DaveC426913 said:
kmarinas86 said:
Also, do you think the acceleration would be felt by the whole water simultaneously? It would not. The speed of sound (i.e. the speed limit to the "AC" component of mechanical energy), among other things, will cause a delay. In stark contrast to this, acceleration relative to a distant gravitational source is nearly 100% uniform through the whole body,
That violates the Principle of Equivalance.
So you think that the acceleration would be felt by the whole water simultaneously? We are talking about a rocket here. Water is not a rigid body. How does having different forces on each of the little H20 molecules, as peaks and valleys of sound waves pass through it, violate the equivalence principle?
PAllen said:
Total nonsense. Gravity is not felt by a free falling frame. Gravity = NOT SR. The acceleration of uniformly accelerating rocket is trivially measured inside it.

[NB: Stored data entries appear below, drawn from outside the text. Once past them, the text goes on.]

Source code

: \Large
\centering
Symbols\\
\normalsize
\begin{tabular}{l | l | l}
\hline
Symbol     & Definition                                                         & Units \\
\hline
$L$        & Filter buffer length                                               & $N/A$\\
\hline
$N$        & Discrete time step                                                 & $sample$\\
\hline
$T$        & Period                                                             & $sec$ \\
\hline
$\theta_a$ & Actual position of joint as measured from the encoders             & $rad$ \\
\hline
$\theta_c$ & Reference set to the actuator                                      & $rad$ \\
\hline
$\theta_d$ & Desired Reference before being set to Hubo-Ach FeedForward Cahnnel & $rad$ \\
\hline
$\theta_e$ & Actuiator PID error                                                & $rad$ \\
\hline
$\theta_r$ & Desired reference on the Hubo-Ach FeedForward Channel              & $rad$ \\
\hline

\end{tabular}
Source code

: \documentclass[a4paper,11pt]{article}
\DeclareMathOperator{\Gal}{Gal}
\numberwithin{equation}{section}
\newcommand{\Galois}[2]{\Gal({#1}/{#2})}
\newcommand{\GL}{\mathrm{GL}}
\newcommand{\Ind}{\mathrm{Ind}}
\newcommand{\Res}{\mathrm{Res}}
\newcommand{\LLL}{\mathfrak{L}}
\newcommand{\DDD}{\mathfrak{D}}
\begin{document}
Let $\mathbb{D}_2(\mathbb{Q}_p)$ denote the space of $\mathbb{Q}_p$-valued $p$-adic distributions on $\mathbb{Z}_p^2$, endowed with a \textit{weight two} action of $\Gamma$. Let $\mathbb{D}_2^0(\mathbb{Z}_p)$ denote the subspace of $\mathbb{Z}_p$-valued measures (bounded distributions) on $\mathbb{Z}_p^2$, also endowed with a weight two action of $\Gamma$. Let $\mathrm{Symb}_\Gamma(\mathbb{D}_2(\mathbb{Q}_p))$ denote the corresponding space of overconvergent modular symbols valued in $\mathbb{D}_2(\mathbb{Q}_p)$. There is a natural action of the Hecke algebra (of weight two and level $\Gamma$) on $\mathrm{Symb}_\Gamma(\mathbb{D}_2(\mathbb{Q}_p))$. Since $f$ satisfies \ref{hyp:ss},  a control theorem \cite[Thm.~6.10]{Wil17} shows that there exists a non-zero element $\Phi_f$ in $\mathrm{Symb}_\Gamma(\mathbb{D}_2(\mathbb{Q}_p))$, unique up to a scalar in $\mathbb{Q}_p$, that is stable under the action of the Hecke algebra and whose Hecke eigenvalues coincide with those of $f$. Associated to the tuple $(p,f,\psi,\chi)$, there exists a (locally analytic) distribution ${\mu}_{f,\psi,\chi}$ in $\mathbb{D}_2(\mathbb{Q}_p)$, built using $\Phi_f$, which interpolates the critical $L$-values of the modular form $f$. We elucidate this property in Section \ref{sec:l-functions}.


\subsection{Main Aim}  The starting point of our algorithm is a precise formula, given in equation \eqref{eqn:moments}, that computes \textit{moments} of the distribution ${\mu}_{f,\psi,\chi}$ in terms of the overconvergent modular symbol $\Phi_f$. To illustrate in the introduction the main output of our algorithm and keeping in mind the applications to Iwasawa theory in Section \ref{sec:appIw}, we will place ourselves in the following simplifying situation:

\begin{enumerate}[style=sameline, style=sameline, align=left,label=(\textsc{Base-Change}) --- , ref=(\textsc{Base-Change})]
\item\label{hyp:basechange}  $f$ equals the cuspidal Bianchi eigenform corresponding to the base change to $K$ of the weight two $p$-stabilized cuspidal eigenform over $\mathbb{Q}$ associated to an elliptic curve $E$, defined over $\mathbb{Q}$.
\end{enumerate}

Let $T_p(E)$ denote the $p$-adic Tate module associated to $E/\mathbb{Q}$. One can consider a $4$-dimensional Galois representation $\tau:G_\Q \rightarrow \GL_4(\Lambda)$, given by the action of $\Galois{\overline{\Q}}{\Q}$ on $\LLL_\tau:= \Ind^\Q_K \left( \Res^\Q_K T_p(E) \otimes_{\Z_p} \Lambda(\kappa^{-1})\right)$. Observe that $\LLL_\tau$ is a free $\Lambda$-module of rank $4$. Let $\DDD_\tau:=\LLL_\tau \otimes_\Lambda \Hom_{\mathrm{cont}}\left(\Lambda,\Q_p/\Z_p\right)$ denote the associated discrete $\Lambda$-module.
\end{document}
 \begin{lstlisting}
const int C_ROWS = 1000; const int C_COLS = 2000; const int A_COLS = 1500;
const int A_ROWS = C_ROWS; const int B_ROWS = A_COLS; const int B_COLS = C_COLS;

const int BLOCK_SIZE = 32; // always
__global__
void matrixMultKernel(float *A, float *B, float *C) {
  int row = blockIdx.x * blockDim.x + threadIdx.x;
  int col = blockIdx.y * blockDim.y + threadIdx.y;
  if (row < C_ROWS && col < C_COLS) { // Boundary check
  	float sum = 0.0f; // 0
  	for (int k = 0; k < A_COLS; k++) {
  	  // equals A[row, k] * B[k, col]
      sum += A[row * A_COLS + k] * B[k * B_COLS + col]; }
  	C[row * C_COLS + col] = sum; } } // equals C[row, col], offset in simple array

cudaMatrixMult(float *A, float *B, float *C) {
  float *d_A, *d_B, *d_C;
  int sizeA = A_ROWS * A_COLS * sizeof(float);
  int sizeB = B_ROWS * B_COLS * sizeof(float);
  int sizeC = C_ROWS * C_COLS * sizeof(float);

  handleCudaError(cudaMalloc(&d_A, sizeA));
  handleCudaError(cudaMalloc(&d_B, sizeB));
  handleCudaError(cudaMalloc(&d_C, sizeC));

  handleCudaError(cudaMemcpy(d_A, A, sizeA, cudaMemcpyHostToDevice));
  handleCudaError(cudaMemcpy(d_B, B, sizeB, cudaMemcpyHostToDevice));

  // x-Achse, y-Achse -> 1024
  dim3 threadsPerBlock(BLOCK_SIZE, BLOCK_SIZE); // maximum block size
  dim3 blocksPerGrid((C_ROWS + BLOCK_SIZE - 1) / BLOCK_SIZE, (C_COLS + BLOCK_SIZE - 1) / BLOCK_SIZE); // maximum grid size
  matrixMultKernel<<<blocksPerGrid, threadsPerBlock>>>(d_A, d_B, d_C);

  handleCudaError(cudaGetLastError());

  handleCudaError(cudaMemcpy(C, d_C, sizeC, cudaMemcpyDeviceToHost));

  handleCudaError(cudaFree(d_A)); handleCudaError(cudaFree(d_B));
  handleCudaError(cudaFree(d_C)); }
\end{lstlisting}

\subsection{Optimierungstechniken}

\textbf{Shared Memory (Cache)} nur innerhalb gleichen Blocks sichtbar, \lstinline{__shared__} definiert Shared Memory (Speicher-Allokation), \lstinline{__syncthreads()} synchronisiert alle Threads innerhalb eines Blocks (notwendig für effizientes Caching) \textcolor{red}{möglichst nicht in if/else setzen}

In GR, free fall is *not* uniform acceleration, it s *no* accleration. (Technically, proper acceleration). In GR, uniform acceleration is trivial to detect. When you way yourself in the morning you are measuring the fact the the Earth's surface is uniformly acclerating frame in GR.
What some, like you, call "uniform acceleration", I would call "constant acceleration".
I am not talking about acceleration constant with respect to time. I am talking of acceleration uniform with respect to mass particles of the body.
The way a force is "felt", as far as I know, is by allowing different particles in a body to change their relative motions to one another. If I jump, the particles in my body do not move in lock-step with each other (i.e. they are moving out of phase).
The acceleration of the atoms and molecules rocketship will have a delay tied to the speed of the exhaust (the "DC" component) and another delay tied to the sound through the rocketship's structure (the "AC" component). A gravitational field would seem to have no delay other the speed of light. If the gravitational field is for all intended purposes uniform (e.g. "earth's surface"), then this would be acceleration that is distributed uniformly throughout the body at any given time.
Accelerometers, as far I knew just a few minutes ago, relied on mass dampening effects. However, I will contend that perhaps doppler-based accelerometers can pick up on the type of accelerations which I am talking about, but such is not directly related to accelerations which can be "felt". However, I also suspect that doppler-based accelerometers only pick up on differences of accelerations, but not absolute accelerations.